The definitions of the categories are fundamentally flawed. I suggest that you go back to the definition of a category and try to understand why what you've written down doesn't work out. A morphism is an arrow from one object to another, so "its only morphism is addition modulo $3$" doesn't make sense: addition modulo $3$ assigns a third number to two numbers, which isn't what we need to define a morphism. The same for path composition, which assigns a third path to two paths.

Here are three categories that have some similarity with what you've written; perhaps one or two of them are what you were trying to get at.

Category $A'$ has one object, the set $\mathbb Z_3=\{0,1,2\}$. For every $n\in\mathbb Z_3$, there is one morphism from $\mathbb Z_3$ to $\mathbb Z_3$, namely the function that sends $x$ to $x+n\bmod3$. Composing the morphisms corresponding to $n_1$ and $n_2$ yields the morphism corresponding to $n_1+n_2\bmod3$. The identity morphism for the only object is the one corresponding to $n=0$.

Category $A''$ has three objects, $0$, $1$ and $2$. There is one morphism for each pair of objects. Composition yields the only morphism between the appropriate objects, and the identity morphism for an object is the only morphism from that object to itself.

Category $B'$ has three objects, $a$, $b$ and $c$. There is one morphism from $x$ to $y$ for each path from $x$ to $y$ in the complete graph on $\{a,b,c\}$. Composition of morphisms is defined by composition of the corresponding paths.

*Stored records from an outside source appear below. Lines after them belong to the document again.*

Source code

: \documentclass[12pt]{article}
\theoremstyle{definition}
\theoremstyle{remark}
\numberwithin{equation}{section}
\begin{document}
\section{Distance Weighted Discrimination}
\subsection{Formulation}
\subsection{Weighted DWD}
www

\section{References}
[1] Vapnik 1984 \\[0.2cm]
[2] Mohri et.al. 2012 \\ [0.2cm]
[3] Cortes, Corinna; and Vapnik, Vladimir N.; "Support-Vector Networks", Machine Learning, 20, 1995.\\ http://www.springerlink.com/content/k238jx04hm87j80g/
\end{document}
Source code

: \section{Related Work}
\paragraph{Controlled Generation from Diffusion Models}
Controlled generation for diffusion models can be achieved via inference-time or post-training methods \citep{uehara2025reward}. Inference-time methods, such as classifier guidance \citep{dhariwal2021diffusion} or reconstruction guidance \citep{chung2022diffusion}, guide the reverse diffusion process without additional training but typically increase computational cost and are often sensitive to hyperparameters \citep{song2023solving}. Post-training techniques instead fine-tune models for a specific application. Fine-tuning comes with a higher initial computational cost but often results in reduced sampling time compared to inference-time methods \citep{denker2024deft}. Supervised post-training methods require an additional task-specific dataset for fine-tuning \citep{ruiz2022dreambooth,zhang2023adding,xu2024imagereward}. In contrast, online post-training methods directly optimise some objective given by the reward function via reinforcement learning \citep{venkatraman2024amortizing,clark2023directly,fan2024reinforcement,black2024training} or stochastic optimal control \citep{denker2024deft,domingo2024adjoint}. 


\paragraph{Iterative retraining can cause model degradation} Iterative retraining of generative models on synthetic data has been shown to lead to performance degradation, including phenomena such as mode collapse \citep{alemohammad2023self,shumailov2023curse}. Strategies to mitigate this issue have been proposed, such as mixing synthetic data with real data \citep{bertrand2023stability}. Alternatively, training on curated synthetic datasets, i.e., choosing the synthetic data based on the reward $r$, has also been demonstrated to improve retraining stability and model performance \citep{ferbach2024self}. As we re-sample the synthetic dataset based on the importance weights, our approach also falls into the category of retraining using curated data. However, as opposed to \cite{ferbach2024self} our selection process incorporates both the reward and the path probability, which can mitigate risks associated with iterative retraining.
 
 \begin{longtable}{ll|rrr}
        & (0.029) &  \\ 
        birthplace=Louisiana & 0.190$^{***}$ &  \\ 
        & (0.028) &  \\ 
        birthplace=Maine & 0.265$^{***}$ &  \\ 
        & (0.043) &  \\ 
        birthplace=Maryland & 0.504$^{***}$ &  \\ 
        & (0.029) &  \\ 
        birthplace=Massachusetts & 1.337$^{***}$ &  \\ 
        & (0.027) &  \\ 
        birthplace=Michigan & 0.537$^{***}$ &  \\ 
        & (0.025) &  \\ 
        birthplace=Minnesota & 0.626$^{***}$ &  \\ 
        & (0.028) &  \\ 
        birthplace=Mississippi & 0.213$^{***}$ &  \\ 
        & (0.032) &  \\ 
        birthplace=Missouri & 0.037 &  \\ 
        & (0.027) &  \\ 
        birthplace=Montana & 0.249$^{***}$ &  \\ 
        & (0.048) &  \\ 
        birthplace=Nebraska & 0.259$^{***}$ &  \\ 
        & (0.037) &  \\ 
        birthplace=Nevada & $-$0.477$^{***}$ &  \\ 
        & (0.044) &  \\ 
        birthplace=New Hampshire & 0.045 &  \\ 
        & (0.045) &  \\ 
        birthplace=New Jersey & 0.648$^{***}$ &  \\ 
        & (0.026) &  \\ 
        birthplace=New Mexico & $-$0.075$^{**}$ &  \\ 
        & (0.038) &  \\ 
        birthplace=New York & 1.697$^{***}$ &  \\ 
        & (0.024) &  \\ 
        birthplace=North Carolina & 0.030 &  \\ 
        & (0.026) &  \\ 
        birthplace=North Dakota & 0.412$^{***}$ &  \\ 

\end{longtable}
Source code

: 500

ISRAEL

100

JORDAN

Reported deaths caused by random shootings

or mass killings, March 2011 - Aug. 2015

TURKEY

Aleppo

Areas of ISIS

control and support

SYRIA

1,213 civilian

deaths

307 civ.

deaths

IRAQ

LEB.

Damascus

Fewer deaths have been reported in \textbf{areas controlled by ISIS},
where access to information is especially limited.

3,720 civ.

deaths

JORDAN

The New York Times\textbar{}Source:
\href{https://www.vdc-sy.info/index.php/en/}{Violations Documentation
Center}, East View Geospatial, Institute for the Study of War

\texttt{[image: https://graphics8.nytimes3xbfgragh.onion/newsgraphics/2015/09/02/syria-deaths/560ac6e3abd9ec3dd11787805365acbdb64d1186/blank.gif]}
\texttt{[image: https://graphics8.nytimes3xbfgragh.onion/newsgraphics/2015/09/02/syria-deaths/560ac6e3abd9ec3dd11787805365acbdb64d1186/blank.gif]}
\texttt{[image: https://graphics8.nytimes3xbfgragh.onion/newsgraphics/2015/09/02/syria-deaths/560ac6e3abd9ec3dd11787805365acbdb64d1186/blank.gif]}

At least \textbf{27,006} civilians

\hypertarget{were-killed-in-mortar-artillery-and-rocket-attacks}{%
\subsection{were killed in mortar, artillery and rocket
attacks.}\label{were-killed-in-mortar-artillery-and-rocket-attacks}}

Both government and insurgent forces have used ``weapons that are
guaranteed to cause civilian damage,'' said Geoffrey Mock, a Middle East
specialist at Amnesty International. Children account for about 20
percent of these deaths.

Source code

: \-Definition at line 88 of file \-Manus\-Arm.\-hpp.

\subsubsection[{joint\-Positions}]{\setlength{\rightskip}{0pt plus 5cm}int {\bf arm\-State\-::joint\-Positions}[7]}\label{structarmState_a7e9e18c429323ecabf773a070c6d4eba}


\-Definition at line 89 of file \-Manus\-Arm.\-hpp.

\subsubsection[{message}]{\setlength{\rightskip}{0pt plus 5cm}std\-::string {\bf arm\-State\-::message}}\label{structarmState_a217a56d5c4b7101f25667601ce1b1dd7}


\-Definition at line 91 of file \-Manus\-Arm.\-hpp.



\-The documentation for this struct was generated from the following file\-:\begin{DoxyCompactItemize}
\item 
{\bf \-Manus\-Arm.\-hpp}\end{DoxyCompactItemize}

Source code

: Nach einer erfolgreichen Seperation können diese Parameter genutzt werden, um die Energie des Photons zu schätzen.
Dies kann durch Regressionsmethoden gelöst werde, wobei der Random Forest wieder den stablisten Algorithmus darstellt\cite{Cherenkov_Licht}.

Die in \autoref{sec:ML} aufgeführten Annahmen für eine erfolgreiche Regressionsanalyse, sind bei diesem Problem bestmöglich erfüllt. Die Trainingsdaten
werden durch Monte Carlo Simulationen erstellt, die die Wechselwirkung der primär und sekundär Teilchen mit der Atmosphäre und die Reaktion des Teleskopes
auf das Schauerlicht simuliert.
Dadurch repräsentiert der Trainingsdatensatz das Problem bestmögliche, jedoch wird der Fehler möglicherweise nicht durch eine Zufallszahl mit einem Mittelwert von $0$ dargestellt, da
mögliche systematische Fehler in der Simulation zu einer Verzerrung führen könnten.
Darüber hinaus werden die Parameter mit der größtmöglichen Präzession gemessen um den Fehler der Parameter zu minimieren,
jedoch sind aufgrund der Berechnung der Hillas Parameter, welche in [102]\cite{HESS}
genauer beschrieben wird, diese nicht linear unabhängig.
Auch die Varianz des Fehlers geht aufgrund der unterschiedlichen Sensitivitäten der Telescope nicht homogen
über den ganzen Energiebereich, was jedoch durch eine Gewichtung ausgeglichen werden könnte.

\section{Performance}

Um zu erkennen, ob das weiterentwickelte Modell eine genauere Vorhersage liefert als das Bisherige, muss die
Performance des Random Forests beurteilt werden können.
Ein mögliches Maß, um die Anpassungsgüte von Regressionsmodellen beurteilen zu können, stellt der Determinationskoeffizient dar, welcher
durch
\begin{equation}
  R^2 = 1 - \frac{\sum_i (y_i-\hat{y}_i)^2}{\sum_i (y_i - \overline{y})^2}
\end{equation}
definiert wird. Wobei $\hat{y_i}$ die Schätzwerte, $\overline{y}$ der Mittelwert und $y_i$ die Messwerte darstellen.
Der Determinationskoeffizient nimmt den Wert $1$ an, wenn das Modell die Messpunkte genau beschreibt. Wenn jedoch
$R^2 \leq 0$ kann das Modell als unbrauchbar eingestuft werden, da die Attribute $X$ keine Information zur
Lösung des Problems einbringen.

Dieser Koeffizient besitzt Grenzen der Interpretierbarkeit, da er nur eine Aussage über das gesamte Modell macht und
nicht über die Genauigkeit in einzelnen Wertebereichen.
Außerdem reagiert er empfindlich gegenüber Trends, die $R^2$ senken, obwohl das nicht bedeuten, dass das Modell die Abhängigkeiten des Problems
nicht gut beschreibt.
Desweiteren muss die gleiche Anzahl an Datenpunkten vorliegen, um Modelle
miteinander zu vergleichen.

The identity morphism for an object is the path beginning and ending at that object without any edges.

Now we can define a functor $F$ from $B'$ to $A''$ that assigns to the objects $a$, $b$, $c$ the objects $0$, $1$, $2$, respectively, and to the morphism corresponding to a path from $x$ to $y$ the only morphism from $F(x)$ to $F(y)$. We can also define a functor $G$ from $A''$ to $A'$ that assigns to each object in $A''$ the only object in $A'$, and to the morphism from $x$ to $y$ the morphism that maps $x$ to $y$. We can also define the composition $H=G\circ F$ from $B'$ to $A'$.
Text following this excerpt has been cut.